Dem steht nicht entgegen, daß die Bescheide keine Rechtsmittelbelehrung enthielten. Eine Rechtsmittelbelehrung ist im Verfahren nach der Bundesnotarordnung nicht vorgeschrieben; § 58 VwGO, der den Fristenlauf von der schriftlichen Erteilung einer solchen Belehrung abhängig macht, ist in diesem Verfahren nicht anzuwenden (BGHZ 42, 390, 391 [BGH 30.11.1964 - NotZ 5/64];Senatsbeschluß vom 25. Oktober 1982 - NotZ 15/82 - mit Nachweisen).

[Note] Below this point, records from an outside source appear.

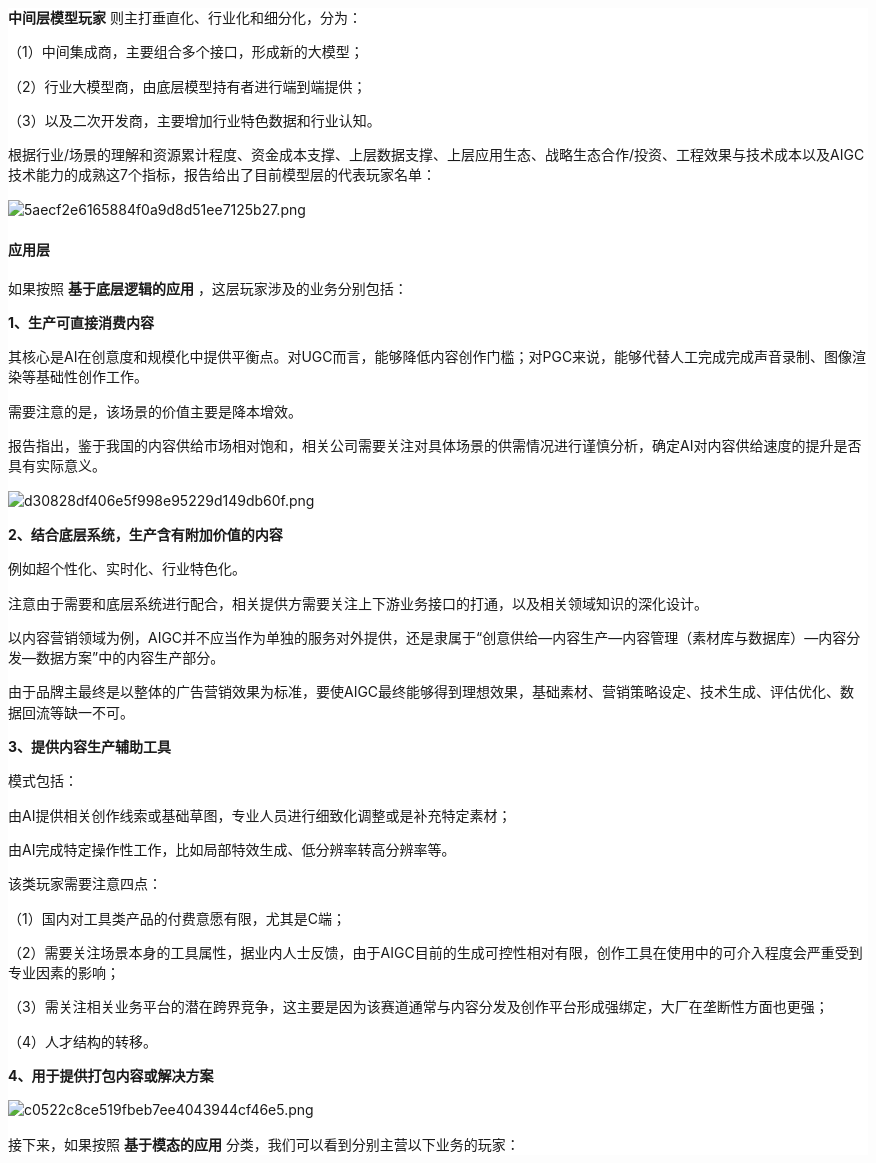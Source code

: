 **中间层模型玩家**
则主打垂直化、行业化和细分化，分为：

（1）中间集成商，主要组合多个接口，形成新的大模型；

（2）行业大模型商，由底层模型持有者进行端到端提供；

（3）以及二次开发商，主要增加行业特色数据和行业认知。

根据行业/场景的理解和资源累计程度、资金成本支撑、上层数据支撑、上层应用生态、战略生态合作/投资、工程效果与技术成本以及AIGC技术能力的成熟这7个指标，报告给出了目前模型层的代表玩家名单：

![5aecf2e6165884f0a9d8d51ee7125b27.png](https://i-blog.csdnimg.cn/blog_migrate/396626c7068364859a39b11b18606114.png)

#### 应用层

如果按照
**基于底层逻辑的应用**
，这层玩家涉及的业务分别包括：

**1、生产可直接消费内容**

其核心是AI在创意度和规模化中提供平衡点。对UGC而言，能够降低内容创作门槛；对PGC来说，能够代替人工完成完成声音录制、图像渲染等基础性创作工作。

需要注意的是，该场景的价值主要是降本增效。

报告指出，鉴于我国的内容供给市场相对饱和，相关公司需要关注对具体场景的供需情况进行谨慎分析，确定AI对内容供给速度的提升是否具有实际意义。

![d30828df406e5f998e95229d149db60f.png](https://i-blog.csdnimg.cn/blog_migrate/53100b0063e4816db5d7db48107da966.png)

**2、结合底层系统，生产含有附加价值的内容**

例如超个性化、实时化、行业特色化。

注意由于需要和底层系统进行配合，相关提供方需要关注上下游业务接口的打通，以及相关领域知识的深化设计。

以内容营销领域为例，AIGC并不应当作为单独的服务对外提供，还是隶属于“创意供给—内容生产—内容管理（素材库与数据库）—内容分发—数据方案”中的内容生产部分。

由于品牌主最终是以整体的广告营销效果为标准，要使AIGC最终能够得到理想效果，基础素材、营销策略设定、技术生成、评估优化、数据回流等缺一不可。

**3、提供内容生产辅助工具**

模式包括：

由AI提供相关创作线索或基础草图，专业人员进行细致化调整或是补充特定素材；

由AI完成特定操作性工作，比如局部特效生成、低分辨率转高分辨率等。

该类玩家需要注意四点：

（1）国内对工具类产品的付费意愿有限，尤其是C端；

（2）需要关注场景本身的工具属性，据业内人士反馈，由于AIGC目前的生成可控性相对有限，创作工具在使用中的可介入程度会严重受到专业因素的影响；

（3）需关注相关业务平台的潜在跨界竞争，这主要是因为该赛道通常与内容分发及创作平台形成强绑定，大厂在垄断性方面也更强；

（4）人才结构的转移。

**4、用于提供打包内容或解决方案**

![c0522c8ce519fbeb7ee4043944cf46e5.png](https://i-blog.csdnimg.cn/blog_migrate/23ddd93efabf23a57507be4e23c85968.png)

接下来，如果按照
**基于模态的应用**
分类，我们可以看到分别主营以下业务的玩家：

Die Antragstellerin hat die Anfechtungsfrist nicht dadurch gewahrt, daß sie am 12. März 1982 die Antragsschrift im Normenkontrollverfahren einreichte. Es kann auf sich beruhen, ob ihr Begehren in jenem Verfahren überhaupt in eine Anfechtung der hier erörterten Zahlungsaufforderungen umgedeutet werden könnte. Denn die Einreichung der Antragsschrift beim Oberverwaltungsgericht hätte zur Fristwahrung allenfalls dann genügen können, wenn das Oberverwaltungsgericht die Sache gemäß § 41 Abs. 3 oder 4 VwGO förmlich an das Oberlandesgericht verwiesen hätte. Die Fristwahrung im Falle einer Verweisung ist nämlich ebenso wie die Fiktion, daß die Rechtshängigkeit schon von der Einreichung der Klageschrift an bei dem zuständigen Gericht begründet worden sei, eine Folge der (rechtskräftigen) gerichtlichen Entscheidung des unzuständigen Gerichts, welches die Sache verwiesen hat (vgl.Senatsbeschluß vom 25. Oktober 1982 - NotZ 15/82). Eine solche Entscheidung ist hier nicht ergangen.
b)
Die Schreiben der Antragsgegnerin vom 8. und 30. November 1982 sind keine Verwaltungsakte im Sinne des § 111 Abs. 1 Satz 1 BNotO.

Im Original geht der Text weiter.